There are other methods but they depend on what you want to do.
A* (a star) is what the pathfinding behavior uses and is the general purpose solution for simply finding a path as fast as possible. The "turning" can probably be avoided by doing the motion manually using the path points the behavior gives. If you roll your own with events then you could do things to make the delay shorter by exploiting the design of your levels.
Like say your game consists of rooms then you could do a lower resolution search of just the path from room to room and then find a more detailed path for each room you move through. And on that note you might be able to do a progressive pathfind by doing a search on a coarse grid first and then perhaps using progressively finer grids.
Also as a note, if you roll your own you could also use something besides a grid, like line segments for pathfinding to reduce the number of nodes to search through.

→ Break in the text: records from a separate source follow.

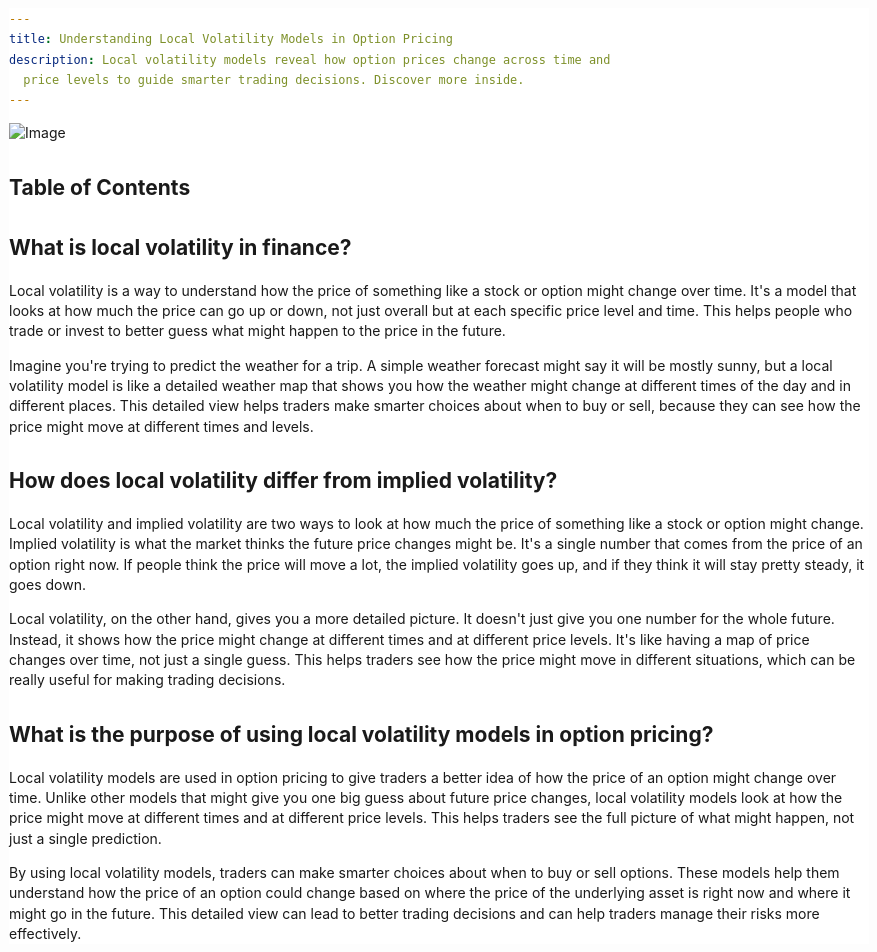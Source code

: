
 ```yaml
---
title: Understanding Local Volatility Models in Option Pricing
description: Local volatility models reveal how option prices change across time and
  price levels to guide smarter trading decisions. Discover more inside.
---
```



![Image](images/1.jpeg)

## Table of Contents

## What is local volatility in finance?

Local volatility is a way to understand how the price of something like a stock or option might change over time. It's a model that looks at how much the price can go up or down, not just overall but at each specific price level and time. This helps people who trade or invest to better guess what might happen to the price in the future.

Imagine you're trying to predict the weather for a trip. A simple weather forecast might say it will be mostly sunny, but a local volatility model is like a detailed weather map that shows you how the weather might change at different times of the day and in different places. This detailed view helps traders make smarter choices about when to buy or sell, because they can see how the price might move at different times and levels.

## How does local volatility differ from implied volatility?

Local volatility and implied volatility are two ways to look at how much the price of something like a stock or option might change. Implied volatility is what the market thinks the future price changes might be. It's a single number that comes from the price of an option right now. If people think the price will move a lot, the implied volatility goes up, and if they think it will stay pretty steady, it goes down.

Local volatility, on the other hand, gives you a more detailed picture. It doesn't just give you one number for the whole future. Instead, it shows how the price might change at different times and at different price levels. It's like having a map of price changes over time, not just a single guess. This helps traders see how the price might move in different situations, which can be really useful for making trading decisions.

## What is the purpose of using local volatility models in option pricing?

Local volatility models are used in option pricing to give traders a better idea of how the price of an option might change over time. Unlike other models that might give you one big guess about future price changes, local volatility models look at how the price might move at different times and at different price levels. This helps traders see the full picture of what might happen, not just a single prediction.

By using local volatility models, traders can make smarter choices about when to buy or sell options. These models help them understand how the price of an option could change based on where the price of the underlying asset is right now and where it might go in the future. This detailed view can lead to better trading decisions and can help traders manage their risks more effectively.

Dijkstra's algorithm is another, which is slower but gives you the path from all grid cells to one or more points. It basically is a flood fill that starts at the destination then expands to the neighboring cells and stores the direction to move to get to the beginning cell. This is repeated until all the cells are visited. Then the moving sprites just need to use the direction of the cell they are currently on to know which way to move. Basically the path is only calculated once.
I have an example here:
For completely delay free pathfinding you could pre-calculate the path from every point to every other point.
This guy did just that:
The disadvantage is it's tedious to setup, but once it is the pathfinding will take no time at all. The cells are pretty big, but the idea is to just get the enemies in the general area and then use something simpler to move toward the player's exact position.